═════ Given entries

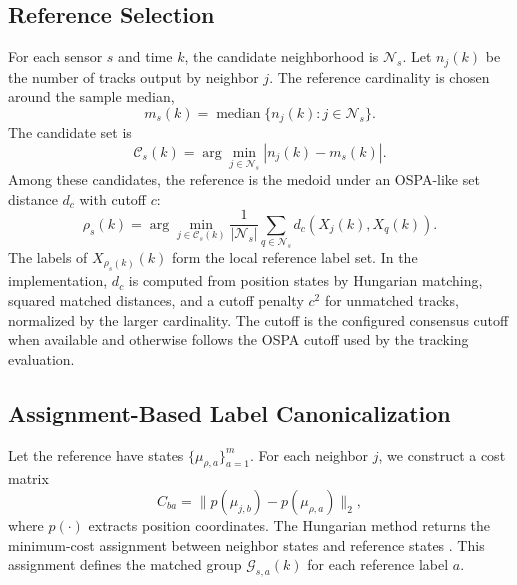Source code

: \documentclass{IEEEtaes}
\begin{document}
\subsection{Reference Selection}
For each sensor $s$ and time $k$, the candidate neighborhood is $\mathcal{N}_s$. Let $n_j(k)$ be the number of tracks output by neighbor $j$. The reference cardinality is chosen around the sample median,
\begin{equation}
  m_s(k)=\operatorname{median}\{n_j(k):j\in\mathcal{N}_s\}.
\end{equation}
The candidate set is
\begin{equation}
  \mathcal{C}_s(k)=\arg\min_{j\in\mathcal{N}_s}|n_j(k)-m_s(k)|.
\end{equation}
Among these candidates, the reference is the medoid under an OSPA-like set distance $d_c$ with cutoff $c$:
\begin{equation}
  \rho_s(k)=\arg\min_{j\in\mathcal{C}_s(k)}
  \frac{1}{|\mathcal{N}_s|}\sum_{q\in\mathcal{N}_s}d_c(X_j(k),X_q(k)).
\end{equation}
The labels of $X_{\rho_s(k)}(k)$ form the local reference label set.
In the implementation, $d_c$ is computed from position states by Hungarian matching, squared matched distances, and a cutoff penalty $c^2$ for unmatched tracks, normalized by the larger cardinality. The cutoff is the configured consensus cutoff when available and otherwise follows the OSPA cutoff used by the tracking evaluation.

\subsection{Assignment-Based Label Canonicalization}
Let the reference have states $\{\mu_{\rho,a}\}_{a=1}^{m}$. For each neighbor $j$, we construct a cost matrix
\begin{equation}
  C_{ba}=\|p(\mu_{j,b})-p(\mu_{\rho,a})\|_2,
\end{equation}
where $p(\cdot)$ extracts position coordinates. The Hungarian method returns the minimum-cost assignment between neighbor states and reference states \cite{Kuhn1955Hungarian}. This assignment defines the matched group $\mathcal{G}_{s,a}(k)$ for each reference label $a$.
\end{document}
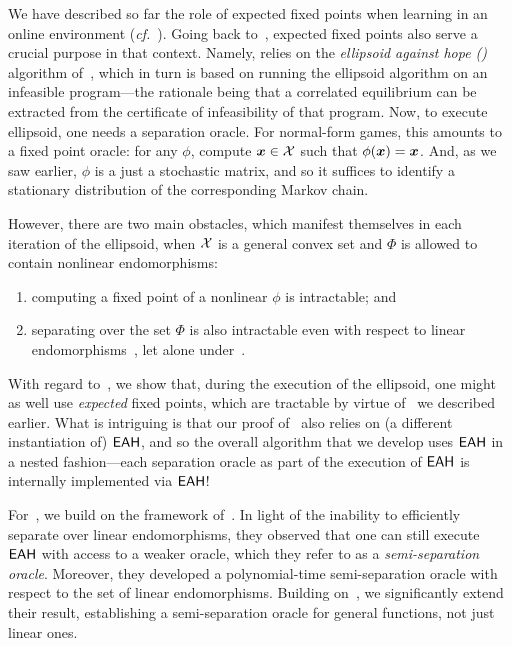 We have described so far the role of expected fixed points when learning in an online environment (\emph{cf.}~). Going back to~, expected fixed points also serve a crucial purpose in that context. Namely,  relies on the \emph{ellipsoid against hope (\eah)} algorithm of~\citet{Papadimitriou08:Computing}, which in turn is based on running the ellipsoid algorithm on an infeasible program---the rationale being that a correlated equilibrium can be extracted from the certificate of infeasibility of that program. Now, to execute ellipsoid, one needs a separation oracle. For normal-form games, this amounts to a fixed point oracle: for any $\phi$, compute ${\bm{x}} \in {\mathcal{X}}$ such that $\phi({\bm{x}}) = {\bm{x}}$. And, as we saw earlier, $\phi$ is a just a stochastic matrix, and so it suffices to identify a stationary distribution of the corresponding Markov chain.

However, there are two main obstacles, which manifest themselves in each iteration of the ellipsoid, when ${\mathcal{X}}$ is a general convex set and $\Phi$ is allowed to contain nonlinear endomorphisms:

\begin{enumerate}
    \item computing a fixed point of a nonlinear $\phi$ is intractable; and\label{item:first}
    \item separating over the set $\Phi$ is also intractable even with respect to linear endomorphisms~\citep{Daskalakis24:Efficient}, let alone under~.\label{item:second}
\end{enumerate}

With regard to~, we show that, during the execution of the ellipsoid, one might as well use \emph{expected} fixed points, which are tractable by virtue of~ we described earlier. What is intriguing is that our proof of~ also relies on (a different instantiation of) $\textsf{EAH}$, and so the overall algorithm that we develop uses $\textsf{EAH}$ in a nested fashion---each separation oracle as part of the execution of $\textsf{EAH}$ is internally implemented via $\textsf{EAH}$!

For~, we build on the framework of~\citet{Daskalakis24:Efficient}. In light of the inability to efficiently separate over linear endomorphisms, they observed that one can still execute $\textsf{EAH}$ with access to a weaker oracle, which they refer to as a \emph{semi-separation oracle}. Moreover, they developed a polynomial-time semi-separation oracle with respect to the set of linear endomorphisms. Building on~, we significantly extend their result, establishing a semi-separation oracle for general functions, not just linear ones.

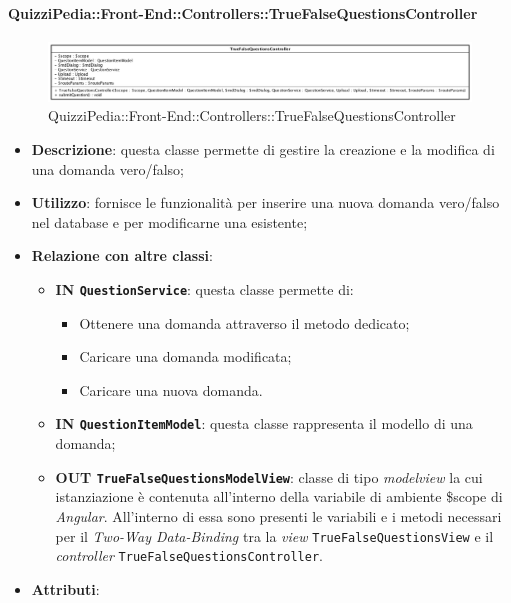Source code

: \paragraph{QuizziPedia::Front-End::Controllers::TrueFalseQuestionsController}
\begin{figure} [ht]
	\centering
	\includegraphics[scale=0.3]{UML/Classi/Front-End/QuizziPedia_Front-end_Controller_TrueFalseQuestionsController.png}
	\caption{QuizziPedia::Front-End::Controllers::TrueFalseQuestionsController}
\end{figure} \FloatBarrier
\begin{itemize}
	\item \textbf{Descrizione}: questa classe permette di gestire la creazione e la modifica di una domanda vero/falso;
	\item \textbf{Utilizzo}: fornisce le funzionalità per inserire una nuova domanda vero/falso nel database e per modificarne una esistente;
	\item \textbf{Relazione con altre classi}:
	\begin{itemize}
		\item \textbf{IN \texttt{QuestionService}}: questa classe permette di:
			\begin{itemize}
				\item Ottenere una domanda attraverso il metodo dedicato;
				\item Caricare una domanda modificata;
				\item Caricare una nuova domanda.
			\end{itemize}
		\item \textbf{IN \texttt{QuestionItemModel}}: questa classe rappresenta il modello di una domanda;
		\item \textbf{OUT \texttt{TrueFalseQuestionsModelView}}: classe di tipo \textit{modelview} la cui istanziazione è contenuta all'interno della variabile di ambiente \$scope di \textit{Angular}. All'interno di essa sono presenti le variabili e i metodi necessari per il \textit{Two-Way Data-Binding} tra la \textit{view} \texttt{TrueFalseQuestionsView} e il \textit{controller} \texttt{TrueFalseQuestionsController}.
	\end{itemize}
	\item \textbf{Attributi}:
	\begin{itemize}

\end{itemize}
\end{itemize}
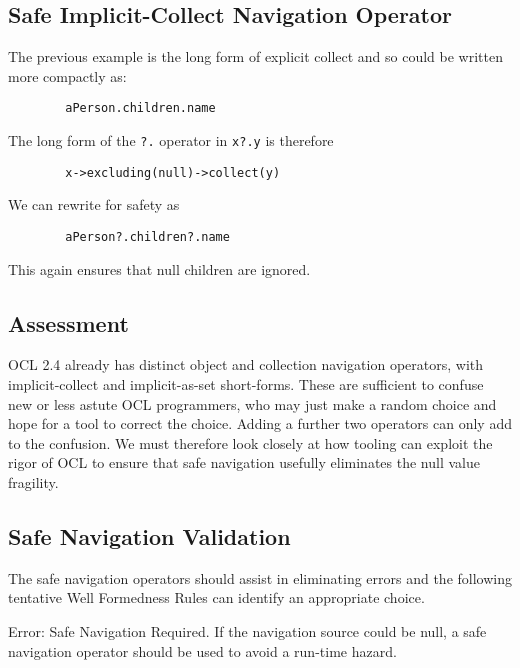 \documentclass{llncs}
\begin{document}
\subsection{Safe Implicit-Collect Navigation Operator}

The previous example is the long form of explicit collect and so could be written more compactly as: 

\begin{verbatim}
        aPerson.children.name
\end{verbatim}

The long form of the \verb|?.| operator in  \verb|x?.y| is therefore

\begin{verbatim}
        x->excluding(null)->collect(y)
\end{verbatim}

We can rewrite for safety as

\begin{verbatim}
        aPerson?.children?.name
\end{verbatim}

This again ensures that null children are ignored.

\subsection{Assessment}

OCL 2.4 already has distinct object and collection navigation operators, with implicit-collect and implicit-as-set short-forms. These are sufficient to confuse new or less astute OCL programmers, who may just make a random choice and hope for a tool to correct the choice. Adding a further two operators can only add to the confusion. We must therefore look closely at how tooling can exploit the rigor of OCL to ensure that safe navigation usefully eliminates the null value fragility.

\subsection{Safe Navigation Validation}

The safe navigation operators should assist in eliminating errors and the following tentative Well Formedness Rules can identify an appropriate choice.

Error: Safe Navigation Required. If the navigation source could be null, a safe navigation operator should be used to avoid a run-time hazard.
\end{document}

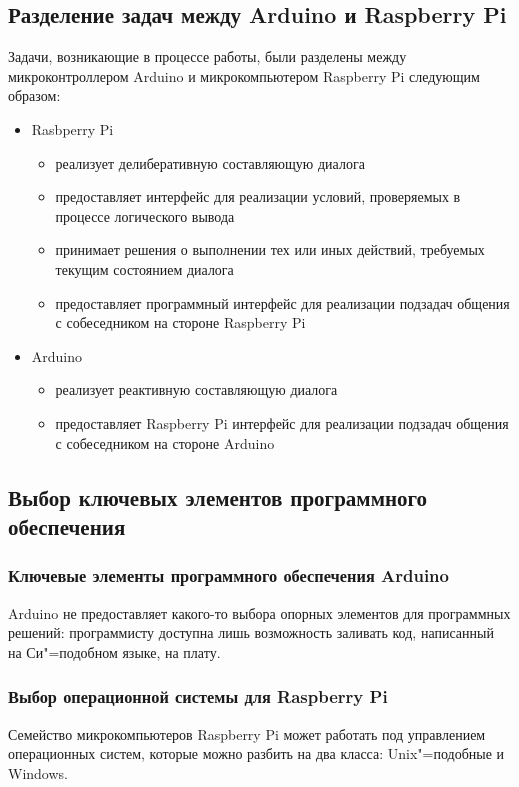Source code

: \subsection{Разделение задач между Arduino и Raspberry Pi}
Задачи, возникающие в процессе работы, были разделены между микроконтроллером Arduino и микрокомпьютером Raspberry Pi следующим образом: 
\begin{itemize}
    \item Rasbperry Pi \begin{itemize}
        \item реализует делиберативную составляющую диалога
        \item предоставляет интерфейс для реализации условий, проверяемых в процессе логического вывода
        \item принимает решения о выполнении тех или иных действий, требуемых текущим состоянием диалога
        \item предоставляет программный интерфейс для реализации подзадач общения с собеседником на стороне Raspberry Pi
    \end{itemize}
    
    \item Arduino \begin{itemize}
        \item реализует реактивную составляющую диалога
        \item предоставляет Raspberry Pi интерфейс для реализации подзадач общения с собеседником на стороне Arduino
    \end{itemize}
\end{itemize}

\subsection{Выбор ключевых элементов программного обеспечения}
\subsubsection{Ключевые элементы программного обеспечения Arduino}
Arduino не предоставляет какого-то выбора опорных элементов для программных решений: программисту доступна лишь возможность заливать код, написанный на Си"=подобном языке, на плату. 

\subsubsection{Выбор операционной системы для Raspberry Pi}
Семейство микрокомпьютеров Raspberry Pi может работать под управлением операционных систем, которые можно разбить на два класса: Unix"=подобные и Windows.

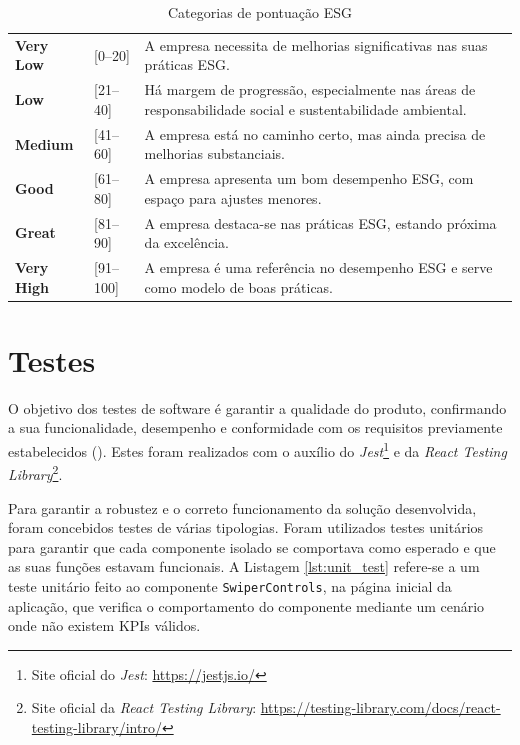 \begin{table}[H]
    \renewcommand{\arraystretch}{1.3}
    \setlength{\tabcolsep}{10pt}
    \centering
    \begin{tabular}{>{\bfseries}p{2.5cm} p{3cm} p{9cm}}
        \rowcolor{red!30} 
        Very Low & [0--20] & A empresa necessita de melhorias significativas nas suas práticas ESG. \\
        \rowcolor{orange!40} 
        Low & [21--40] & Há margem de progressão, especialmente nas áreas de responsabilidade social e sustentabilidade ambiental. \\
        \rowcolor{yellow!40} 
        Medium & [41--60] & A empresa está no caminho certo, mas ainda precisa de melhorias substanciais. \\
        \rowcolor{green!30} 
        Good & [61--80] & A empresa apresenta um bom desempenho ESG, com espaço para ajustes menores. \\
        \rowcolor{green!45!blue!25} 
        Great & [81--90] & A empresa destaca-se nas práticas ESG, estando próxima da excelência. \\
        \rowcolor{teal!40} 
        Very High & [91--100] & A empresa é uma referência no desempenho ESG e serve como modelo de boas práticas. \\
    \end{tabular}
    \caption{Categorias de pontuação ESG}
    \label{tab:esg_categories}
\end{table}


\section{Testes}

O objetivo dos testes de software é garantir a qualidade do produto, confirmando a sua funcionalidade, desempenho e conformidade com os requisitos previamente estabelecidos (\cite{softdesing2025}). Estes foram realizados com o auxílio do \textit{Jest}\footnote{Site oficial do \textit{Jest}: \url{https://jestjs.io/}} e da \textit{React Testing Library}\footnote{Site oficial da \textit{React Testing Library}: \url{https://testing-library.com/docs/react-testing-library/intro/}}.

Para garantir a robustez e o correto funcionamento da solução desenvolvida, foram concebidos testes de várias tipologias. Foram utilizados testes unitários para garantir que cada componente isolado se comportava como esperado e que as suas funções estavam funcionais. A Listagem \ref{lst:unit_test} refere-se a um teste unitário feito ao componente \texttt{SwiperControls}, na página inicial da aplicação, que verifica o comportamento do componente mediante um cenário onde não existem KPIs válidos.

══════════

Directions =
In the answer, set down only the lines from the opening line of the listing through the line that holds "In the implementation, $d_c$", exactly as they appear, minus the pictures.

Expected output =
Source code

: \documentclass{IEEEtaes}
\begin{document}
\subsection{Reference Selection}
For each sensor $s$ and time $k$, the candidate neighborhood is $\mathcal{N}_s$. Let $n_j(k)$ be the number of tracks output by neighbor $j$. The reference cardinality is chosen around the sample median,
\begin{equation}
  m_s(k)=\operatorname{median}\{n_j(k):j\in\mathcal{N}_s\}.
\end{equation}
The candidate set is
\begin{equation}
  \mathcal{C}_s(k)=\arg\min_{j\in\mathcal{N}_s}|n_j(k)-m_s(k)|.
\end{equation}
Among these candidates, the reference is the medoid under an OSPA-like set distance $d_c$ with cutoff $c$:
\begin{equation}
  \rho_s(k)=\arg\min_{j\in\mathcal{C}_s(k)}
  \frac{1}{|\mathcal{N}_s|}\sum_{q\in\mathcal{N}_s}d_c(X_j(k),X_q(k)).
\end{equation}
The labels of $X_{\rho_s(k)}(k)$ form the local reference label set.
In the implementation, $d_c$ is computed from position states by Hungarian matching, squared matched distances, and a cutoff penalty $c^2$ for unmatched tracks, normalized by the larger cardinality. The cutoff is the configured consensus cutoff when available and otherwise follows the OSPA cutoff used by the tracking evaluation.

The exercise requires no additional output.